Python | Create archives and search for files by name



The shutil module has two functions — make_archive() and unpack_archive() which might be just such a solution.

Code # 1:

import shutil

shutil.unpack_archive ( `Python-3.3.0.tgz` )

shutil.make_archive ( `py33` , `zip` , ` Python-3.3.0` )

Output:

 `/ Users / Dell / Downloads / py33.zip` 

Second argument for make_archive () — this is the desired output format. For a list of supported archive formats, use get_archive_formats () .

Code # 2:

shutil.get_archive_formats ()

Output:

 [(`bztar`," bzip2`ed tar-file "), (` gztar`, "gzip`ed tar-file"), (`tar`, `uncompressed tar file`), (` zip`, `ZIP file`)] 

Python has other library modules for working with low-level details of various archive formats (for example, tarfile, zipfile, gzip, bz2 and t.D.). However, there is no need to go so low to create or extract an archive. 
Instead, you can just use these high-level functions in shutil. The functions have many additional options for logging, dry runs, file permissions, and so on.

Let`s write a script that includes searching for files, such as a file rename script or a log archiving utility, but shouldn`t call shell utilities from a Python script, or provide specialized behavior that is not easy to get by “flaking”.

Use the os.walk () function to find files, giving it a top-level directory.

Code # 3: a function that finds a specific filename and prints the full path of all matches.
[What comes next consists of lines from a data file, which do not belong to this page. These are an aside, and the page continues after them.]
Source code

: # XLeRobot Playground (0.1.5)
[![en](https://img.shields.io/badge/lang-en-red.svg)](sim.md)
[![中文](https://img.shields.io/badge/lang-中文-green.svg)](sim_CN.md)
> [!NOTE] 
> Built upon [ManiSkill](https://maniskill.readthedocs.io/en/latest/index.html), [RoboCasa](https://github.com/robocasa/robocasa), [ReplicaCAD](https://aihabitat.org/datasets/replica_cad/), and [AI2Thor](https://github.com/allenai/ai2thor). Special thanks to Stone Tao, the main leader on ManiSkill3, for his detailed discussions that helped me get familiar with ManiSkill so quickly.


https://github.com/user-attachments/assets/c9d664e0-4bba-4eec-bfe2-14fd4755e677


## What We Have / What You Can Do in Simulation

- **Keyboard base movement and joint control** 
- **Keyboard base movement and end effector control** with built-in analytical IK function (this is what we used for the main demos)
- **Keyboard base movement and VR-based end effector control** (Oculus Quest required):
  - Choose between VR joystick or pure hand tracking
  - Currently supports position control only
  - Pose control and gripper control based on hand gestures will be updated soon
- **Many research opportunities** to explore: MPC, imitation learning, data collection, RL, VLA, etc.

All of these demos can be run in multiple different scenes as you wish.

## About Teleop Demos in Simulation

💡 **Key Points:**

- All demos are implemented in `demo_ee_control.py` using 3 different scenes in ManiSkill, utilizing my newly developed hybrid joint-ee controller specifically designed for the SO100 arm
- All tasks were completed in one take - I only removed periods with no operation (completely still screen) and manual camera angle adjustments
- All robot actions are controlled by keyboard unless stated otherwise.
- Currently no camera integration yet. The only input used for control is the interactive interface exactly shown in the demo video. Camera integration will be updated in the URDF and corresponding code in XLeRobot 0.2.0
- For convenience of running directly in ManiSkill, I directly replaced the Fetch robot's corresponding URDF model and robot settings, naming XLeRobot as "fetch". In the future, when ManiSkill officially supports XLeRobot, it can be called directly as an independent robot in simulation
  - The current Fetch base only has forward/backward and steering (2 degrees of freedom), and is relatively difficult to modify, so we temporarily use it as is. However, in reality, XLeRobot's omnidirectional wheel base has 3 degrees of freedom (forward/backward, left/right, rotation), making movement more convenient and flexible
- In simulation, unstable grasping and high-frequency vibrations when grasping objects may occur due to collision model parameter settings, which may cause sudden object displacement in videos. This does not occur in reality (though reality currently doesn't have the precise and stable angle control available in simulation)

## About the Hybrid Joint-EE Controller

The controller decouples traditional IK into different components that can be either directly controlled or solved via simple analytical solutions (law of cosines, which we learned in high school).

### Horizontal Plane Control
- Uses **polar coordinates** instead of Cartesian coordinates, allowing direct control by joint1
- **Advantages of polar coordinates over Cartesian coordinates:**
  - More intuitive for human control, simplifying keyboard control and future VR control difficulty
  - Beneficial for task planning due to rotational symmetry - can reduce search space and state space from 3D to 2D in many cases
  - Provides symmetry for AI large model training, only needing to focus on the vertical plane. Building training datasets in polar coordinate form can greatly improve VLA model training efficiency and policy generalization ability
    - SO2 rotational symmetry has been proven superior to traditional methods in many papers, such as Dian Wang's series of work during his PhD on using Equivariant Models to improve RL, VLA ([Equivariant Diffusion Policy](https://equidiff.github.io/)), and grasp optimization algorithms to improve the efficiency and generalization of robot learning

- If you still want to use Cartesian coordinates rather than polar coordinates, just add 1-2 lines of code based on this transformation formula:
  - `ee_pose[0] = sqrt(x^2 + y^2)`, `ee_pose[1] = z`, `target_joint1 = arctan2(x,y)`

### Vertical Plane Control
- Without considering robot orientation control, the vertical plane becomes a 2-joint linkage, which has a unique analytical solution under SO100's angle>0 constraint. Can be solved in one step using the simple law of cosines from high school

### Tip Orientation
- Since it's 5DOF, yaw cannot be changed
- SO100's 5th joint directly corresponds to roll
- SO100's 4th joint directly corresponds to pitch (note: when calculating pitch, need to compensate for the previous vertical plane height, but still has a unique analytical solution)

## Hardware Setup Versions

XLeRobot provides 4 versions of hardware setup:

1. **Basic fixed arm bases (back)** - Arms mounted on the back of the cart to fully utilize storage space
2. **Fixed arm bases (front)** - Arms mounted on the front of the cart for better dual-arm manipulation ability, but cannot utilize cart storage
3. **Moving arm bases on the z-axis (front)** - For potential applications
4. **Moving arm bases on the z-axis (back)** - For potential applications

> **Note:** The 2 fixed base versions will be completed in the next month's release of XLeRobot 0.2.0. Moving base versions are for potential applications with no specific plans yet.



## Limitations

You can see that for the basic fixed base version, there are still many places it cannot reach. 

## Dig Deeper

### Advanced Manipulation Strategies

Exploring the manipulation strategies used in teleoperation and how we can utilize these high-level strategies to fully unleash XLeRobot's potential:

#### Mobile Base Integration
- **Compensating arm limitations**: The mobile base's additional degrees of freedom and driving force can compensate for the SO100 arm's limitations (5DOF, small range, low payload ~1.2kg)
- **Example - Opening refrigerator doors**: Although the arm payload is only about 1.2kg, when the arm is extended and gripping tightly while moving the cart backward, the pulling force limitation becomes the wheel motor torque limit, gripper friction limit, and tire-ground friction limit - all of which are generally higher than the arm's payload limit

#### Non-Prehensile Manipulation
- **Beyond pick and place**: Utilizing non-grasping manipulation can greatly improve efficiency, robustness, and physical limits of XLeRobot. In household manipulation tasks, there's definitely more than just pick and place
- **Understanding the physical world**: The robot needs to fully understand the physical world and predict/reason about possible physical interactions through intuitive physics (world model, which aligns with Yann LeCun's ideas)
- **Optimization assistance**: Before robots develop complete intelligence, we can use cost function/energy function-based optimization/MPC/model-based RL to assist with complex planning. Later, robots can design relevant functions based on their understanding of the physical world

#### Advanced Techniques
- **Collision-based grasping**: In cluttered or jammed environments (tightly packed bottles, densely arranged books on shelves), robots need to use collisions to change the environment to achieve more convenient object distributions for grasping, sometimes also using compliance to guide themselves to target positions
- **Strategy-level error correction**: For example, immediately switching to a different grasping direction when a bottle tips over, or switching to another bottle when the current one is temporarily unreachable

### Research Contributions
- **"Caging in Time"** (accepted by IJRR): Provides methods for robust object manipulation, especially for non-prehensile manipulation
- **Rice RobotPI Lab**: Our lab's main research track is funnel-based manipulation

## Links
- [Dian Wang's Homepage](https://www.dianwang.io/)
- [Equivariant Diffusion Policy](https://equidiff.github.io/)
Save this script as abc.py and run it from the command line, abc.py start point and name as positional arguments as —

import os

 

def findfile (start, name):

  for relpath, dirs, files in os.walk (start):

  

  if name in files:

full_path = os.path.join (start, relpath, name)

print (os.path.normpath (os.path.abspath (full_path)))

 

if __ name__ = = `__main__` :

  findfile (sys.argv [ 1 ], sys.argv [ 2 ])

bash % . / abc.py .myfile.txt

How does it work?

  • Method os.walk () traverses the directory hierarchy for us, and for each directory it belongs to, it returns a 3-tuple containing the relative path to the directory it is checking for, a list containing all the names directories in that directory, and a list of filenames in that directory.
  • For each tuple, just check if the target filename is in the file list. If so, os.path.join () is used to compose the path.
  • To avoid the possibility of strange looking paths like ././foo//bar , two additional functions are used to correct the result.
  • The first is os.path.abspath () , which takes a relative path and forms an absolute path.
  • Second —  os.path.normpath () which normalizes the path, os.path.normpath () problems with double slashes, multiple references to the current directory, etc.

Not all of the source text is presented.